What is needed is an exact copy of every entry below.
--- RECORDS FOR THIS EXERCISE ---
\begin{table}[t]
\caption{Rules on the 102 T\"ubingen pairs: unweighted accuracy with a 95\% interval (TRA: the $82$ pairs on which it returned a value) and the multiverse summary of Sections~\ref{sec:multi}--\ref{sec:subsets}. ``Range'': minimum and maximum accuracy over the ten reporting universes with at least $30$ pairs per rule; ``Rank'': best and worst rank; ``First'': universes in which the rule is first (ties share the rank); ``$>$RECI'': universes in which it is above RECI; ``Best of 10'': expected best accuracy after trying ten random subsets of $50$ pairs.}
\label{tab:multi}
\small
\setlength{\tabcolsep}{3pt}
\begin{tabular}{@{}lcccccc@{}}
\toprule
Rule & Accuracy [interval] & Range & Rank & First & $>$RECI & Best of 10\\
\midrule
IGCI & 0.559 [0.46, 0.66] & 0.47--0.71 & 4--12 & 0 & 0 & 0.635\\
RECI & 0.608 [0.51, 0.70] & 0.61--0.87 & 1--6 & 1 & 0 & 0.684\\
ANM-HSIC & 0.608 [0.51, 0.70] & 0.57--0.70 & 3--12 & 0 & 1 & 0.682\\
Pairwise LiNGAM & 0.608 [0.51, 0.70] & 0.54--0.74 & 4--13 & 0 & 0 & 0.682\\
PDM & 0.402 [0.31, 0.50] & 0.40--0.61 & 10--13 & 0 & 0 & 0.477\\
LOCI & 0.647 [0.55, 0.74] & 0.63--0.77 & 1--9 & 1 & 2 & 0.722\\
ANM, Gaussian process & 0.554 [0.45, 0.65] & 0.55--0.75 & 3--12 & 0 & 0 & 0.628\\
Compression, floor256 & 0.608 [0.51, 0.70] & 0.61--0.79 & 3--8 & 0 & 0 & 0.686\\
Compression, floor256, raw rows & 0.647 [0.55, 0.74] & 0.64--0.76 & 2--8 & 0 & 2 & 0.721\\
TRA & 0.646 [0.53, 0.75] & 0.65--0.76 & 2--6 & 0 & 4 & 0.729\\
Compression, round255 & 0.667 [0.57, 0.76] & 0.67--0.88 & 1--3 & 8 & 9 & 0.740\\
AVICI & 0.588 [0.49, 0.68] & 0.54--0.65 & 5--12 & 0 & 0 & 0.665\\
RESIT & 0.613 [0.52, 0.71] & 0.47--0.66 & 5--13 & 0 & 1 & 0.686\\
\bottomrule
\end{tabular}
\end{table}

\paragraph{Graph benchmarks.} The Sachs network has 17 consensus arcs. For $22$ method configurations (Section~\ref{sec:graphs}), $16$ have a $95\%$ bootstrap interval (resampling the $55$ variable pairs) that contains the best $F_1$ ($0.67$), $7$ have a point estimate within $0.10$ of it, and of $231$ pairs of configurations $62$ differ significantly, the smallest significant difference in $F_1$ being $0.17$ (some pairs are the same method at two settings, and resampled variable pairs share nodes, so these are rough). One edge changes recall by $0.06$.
---
REPLY:
\begin{table}[t]
\caption{Rules on the 102 T\"ubingen pairs: unweighted accuracy with a 95\% interval (TRA: the $82$ pairs on which it returned a value) and the multiverse summary of Sections~\ref{sec:multi}--\ref{sec:subsets}. ``Range'': minimum and maximum accuracy over the ten reporting universes with at least $30$ pairs per rule; ``Rank'': best and worst rank; ``First'': universes in which the rule is first (ties share the rank); ``$>$RECI'': universes in which it is above RECI; ``Best of 10'': expected best accuracy after trying ten random subsets of $50$ pairs.}
\label{tab:multi}
\small
\setlength{\tabcolsep}{3pt}
\begin{tabular}{@{}lcccccc@{}}
\toprule
Rule & Accuracy [interval] & Range & Rank & First & $>$RECI & Best of 10\\
\midrule
IGCI & 0.559 [0.46, 0.66] & 0.47--0.71 & 4--12 & 0 & 0 & 0.635\\
RECI & 0.608 [0.51, 0.70] & 0.61--0.87 & 1--6 & 1 & 0 & 0.684\\
ANM-HSIC & 0.608 [0.51, 0.70] & 0.57--0.70 & 3--12 & 0 & 1 & 0.682\\
Pairwise LiNGAM & 0.608 [0.51, 0.70] & 0.54--0.74 & 4--13 & 0 & 0 & 0.682\\
PDM & 0.402 [0.31, 0.50] & 0.40--0.61 & 10--13 & 0 & 0 & 0.477\\
LOCI & 0.647 [0.55, 0.74] & 0.63--0.77 & 1--9 & 1 & 2 & 0.722\\
ANM, Gaussian process & 0.554 [0.45, 0.65] & 0.55--0.75 & 3--12 & 0 & 0 & 0.628\\
Compression, floor256 & 0.608 [0.51, 0.70] & 0.61--0.79 & 3--8 & 0 & 0 & 0.686\\
Compression, floor256, raw rows & 0.647 [0.55, 0.74] & 0.64--0.76 & 2--8 & 0 & 2 & 0.721\\
TRA & 0.646 [0.53, 0.75] & 0.65--0.76 & 2--6 & 0 & 4 & 0.729\\
Compression, round255 & 0.667 [0.57, 0.76] & 0.67--0.88 & 1--3 & 8 & 9 & 0.740\\
AVICI & 0.588 [0.49, 0.68] & 0.54--0.65 & 5--12 & 0 & 0 & 0.665\\
RESIT & 0.613 [0.52, 0.71] & 0.47--0.66 & 5--13 & 0 & 1 & 0.686\\
\bottomrule
\end{tabular}
\end{table}

\paragraph{Graph benchmarks.} The Sachs network has 17 consensus arcs. For $22$ method configurations (Section~\ref{sec:graphs}), $16$ have a $95\%$ bootstrap interval (resampling the $55$ variable pairs) that contains the best $F_1$ ($0.67$), $7$ have a point estimate within $0.10$ of it, and of $231$ pairs of configurations $62$ differ significantly, the smallest significant difference in $F_1$ being $0.17$ (some pairs are the same method at two settings, and resampled variable pairs share nodes, so these are rough). One edge changes recall by $0.06$.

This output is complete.